# Why bros work in such cold weather



## A&E Exteriors (Aug 14, 2009)

Deckhead said:


> If I build on the property down here I'll pay for your flight to come down and roof my house... In July:laughing:
> 
> 95℅ @ 95° is just too damn much, it's like the sweat is a broth for a particularly slow cooking soup.


Just let me know. I could use a Florida trip


----------



## A&E Exteriors (Aug 14, 2009)

I grew up on the Gulf coast


----------



## VinylHanger (Jul 14, 2011)

I haven't had to deal with cold batteries much. Yesterday, it wasn't even cold compared to what you guys are talking. Maybe 34 plus windchill. Still bare hand weather.

My 20v dewalts were useless for doing anything but screwing, and then it took a full battery to run ledgerlocks in. 5mA batteries wouldn't cut after going to 2 bars and didn't like to charge up. I can't imagine dealing with 20 degrees or colder..


----------



## JAH (Jul 27, 2014)

Working in cold weather is a matter of conditioning, mindset and how you set up. I find it amazing how crew members will be to cold to work, so you call an early day. Then at the end of the day you log on to FB and see pics of the guys skiing or doing 60 mph across a lake on snowmobiles. 
'ers :no:


----------



## blacktop (Oct 28, 2012)

brickhook said:


> A man's gotta eat when it's cold, too ...


That's right..The bills don't care about the weather !!


----------



## blacktop (Oct 28, 2012)

Youngin' said:


> My old foreman was stationed in Alert, Nu during his military service. It's pretty far up there. He said sometimes the daytime high would reach -60. The coldest I've done is -46.


No wonder they call It Alert!! :laughing: Fu#k that!!


----------



## Youngin' (Sep 16, 2012)

blacktop said:


> No wonder they call It Alert!! :laughing: Fu#k that!!

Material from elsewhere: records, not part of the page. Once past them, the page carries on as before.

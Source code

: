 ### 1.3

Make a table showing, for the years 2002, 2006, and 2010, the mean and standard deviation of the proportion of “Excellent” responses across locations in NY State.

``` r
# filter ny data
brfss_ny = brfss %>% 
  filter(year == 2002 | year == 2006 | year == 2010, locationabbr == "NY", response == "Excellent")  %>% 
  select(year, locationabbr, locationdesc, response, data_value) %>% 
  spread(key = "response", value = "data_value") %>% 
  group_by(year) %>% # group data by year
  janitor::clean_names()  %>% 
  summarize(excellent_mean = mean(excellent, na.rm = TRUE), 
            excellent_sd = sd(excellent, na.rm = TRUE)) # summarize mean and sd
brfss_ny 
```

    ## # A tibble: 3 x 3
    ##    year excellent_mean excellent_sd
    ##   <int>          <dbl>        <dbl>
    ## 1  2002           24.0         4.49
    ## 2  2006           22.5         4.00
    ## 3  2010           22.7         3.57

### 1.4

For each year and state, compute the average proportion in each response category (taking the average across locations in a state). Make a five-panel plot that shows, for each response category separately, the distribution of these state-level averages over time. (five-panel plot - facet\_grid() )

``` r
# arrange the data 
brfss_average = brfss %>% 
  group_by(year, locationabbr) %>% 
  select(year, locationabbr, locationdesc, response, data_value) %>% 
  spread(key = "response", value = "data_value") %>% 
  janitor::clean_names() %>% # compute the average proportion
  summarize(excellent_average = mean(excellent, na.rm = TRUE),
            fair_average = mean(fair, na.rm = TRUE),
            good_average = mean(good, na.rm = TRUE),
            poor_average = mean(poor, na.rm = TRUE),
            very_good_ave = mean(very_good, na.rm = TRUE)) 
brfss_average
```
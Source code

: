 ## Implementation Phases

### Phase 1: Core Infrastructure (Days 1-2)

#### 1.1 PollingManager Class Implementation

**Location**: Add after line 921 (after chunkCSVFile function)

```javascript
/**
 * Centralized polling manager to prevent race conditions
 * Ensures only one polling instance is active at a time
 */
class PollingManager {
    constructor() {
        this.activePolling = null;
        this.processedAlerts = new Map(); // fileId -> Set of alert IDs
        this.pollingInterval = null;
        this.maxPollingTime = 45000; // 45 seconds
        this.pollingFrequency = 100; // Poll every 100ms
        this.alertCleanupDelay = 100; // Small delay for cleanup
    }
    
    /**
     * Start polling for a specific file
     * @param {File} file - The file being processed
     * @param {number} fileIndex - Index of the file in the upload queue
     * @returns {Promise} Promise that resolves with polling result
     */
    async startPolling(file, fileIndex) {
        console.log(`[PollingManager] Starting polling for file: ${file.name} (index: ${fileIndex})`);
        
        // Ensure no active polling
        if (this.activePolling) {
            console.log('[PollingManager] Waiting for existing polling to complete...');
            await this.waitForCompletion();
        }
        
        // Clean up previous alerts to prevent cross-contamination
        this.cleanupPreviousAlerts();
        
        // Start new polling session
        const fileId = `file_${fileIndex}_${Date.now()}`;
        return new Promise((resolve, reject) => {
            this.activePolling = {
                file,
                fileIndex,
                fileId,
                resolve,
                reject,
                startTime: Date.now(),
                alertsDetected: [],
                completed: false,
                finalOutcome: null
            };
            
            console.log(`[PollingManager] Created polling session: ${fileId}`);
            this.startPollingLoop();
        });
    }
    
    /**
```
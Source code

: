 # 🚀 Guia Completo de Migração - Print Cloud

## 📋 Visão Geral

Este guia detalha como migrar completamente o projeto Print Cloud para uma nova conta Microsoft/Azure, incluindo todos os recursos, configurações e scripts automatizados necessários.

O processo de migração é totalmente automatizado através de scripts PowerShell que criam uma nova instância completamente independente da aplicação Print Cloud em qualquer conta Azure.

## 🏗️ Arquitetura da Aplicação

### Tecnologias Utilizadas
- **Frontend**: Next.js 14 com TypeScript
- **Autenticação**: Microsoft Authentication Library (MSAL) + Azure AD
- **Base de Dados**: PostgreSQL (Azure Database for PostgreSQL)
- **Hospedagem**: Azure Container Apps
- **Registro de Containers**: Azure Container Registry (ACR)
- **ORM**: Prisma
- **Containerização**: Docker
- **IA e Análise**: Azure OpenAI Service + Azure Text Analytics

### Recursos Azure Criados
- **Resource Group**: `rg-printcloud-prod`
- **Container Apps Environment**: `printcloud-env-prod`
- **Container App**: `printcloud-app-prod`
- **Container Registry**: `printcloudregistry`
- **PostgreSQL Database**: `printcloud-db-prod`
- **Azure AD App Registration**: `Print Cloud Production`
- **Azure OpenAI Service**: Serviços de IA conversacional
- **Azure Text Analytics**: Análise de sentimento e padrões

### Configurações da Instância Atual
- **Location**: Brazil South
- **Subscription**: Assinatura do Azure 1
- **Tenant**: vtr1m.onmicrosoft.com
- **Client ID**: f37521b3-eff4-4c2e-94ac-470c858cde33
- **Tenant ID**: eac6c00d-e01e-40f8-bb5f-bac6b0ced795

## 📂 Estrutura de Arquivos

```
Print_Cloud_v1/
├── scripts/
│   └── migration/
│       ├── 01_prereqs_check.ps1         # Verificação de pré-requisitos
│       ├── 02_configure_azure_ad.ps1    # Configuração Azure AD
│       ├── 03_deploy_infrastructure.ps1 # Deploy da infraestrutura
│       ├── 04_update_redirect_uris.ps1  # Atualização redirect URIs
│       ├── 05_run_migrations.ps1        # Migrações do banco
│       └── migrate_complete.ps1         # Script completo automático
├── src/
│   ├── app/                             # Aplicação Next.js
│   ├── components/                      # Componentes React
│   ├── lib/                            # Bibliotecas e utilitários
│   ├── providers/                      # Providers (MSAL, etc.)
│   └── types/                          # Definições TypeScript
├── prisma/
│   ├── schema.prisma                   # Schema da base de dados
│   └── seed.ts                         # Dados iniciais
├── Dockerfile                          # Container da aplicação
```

I'd go. For a day. Not that there is much to see.


----------



## FTHS (Oct 1, 2016)

My years in New Hampshire had some cold ass winters, coldest day I worked outside was -25 w/wc...down here in OK the hottest day worked outside was 109. Never thought I say it but I fared better on the coldest day.


----------



## tipitop (Dec 3, 2013)

FTHS said:


> My years in New Hampshire had some cold ass winters, coldest day I worked outside was -25 w/wc...down here in OK the hottest day worked outside was 109. Never thought I say it but I fared better on the coldest day.


Well I'm just going out to drink a few in -25F WC. Run out today in shorts and t shirts a few times to bring some tools. Do not think it is good idea anymore. I prefer much more so called technical jackets to thick jackets. I go out in a thermal shirt and Mountain Hardwear "Ghost Wishperer". I can not afford expensive jackets for work. I go there in 400gr Under armor.
http://www.fox9.com/weather


----------



## Easy Gibson (Dec 3, 2010)

Youngin' said:


> I'd go. For a day. Not that there is much to see.


Looks about as grey as I'd pictured it in my head.

Also looks like you could be proper f'd if a combination of any two important items died at the same time.


----------



## Irishslave (Jun 20, 2010)

Sometimes you get too used to it, then along comes a couple of 70 degree days and you're sweatin like a whore in church.....you shed some clothes, keep working then the cold breeze comes back...what to do....nothing....you get the sniffles whether you like it or not


----------



## Irishslave (Jun 20, 2010)

And uh oh yeah if you're working anywhere near a large body of water which is now a giant ice cube it's probably 10 degrees or more colder than the ambient air temperature


----------



## 91782 (Sep 6, 2012)

Yeah, I personally am quite fed up with cold & winter. Never thought I'd say it either. Spring was always just around the corner I'd say...


----------



## blacktop (Oct 28, 2012)

Irishslave said:


> And uh oh yeah if you're working anywhere near a large body of water which is now a giant ice cube it's probably 10 degrees or more colder than the ambient air temperature


Uh duh!


----------



## Youngin' (Sep 16, 2012)

Had to put up hoarding the other day and used my 12v impact with a 1.5 battery. That died in a hurry. I had to step inside and grab a 4.0 to finish. 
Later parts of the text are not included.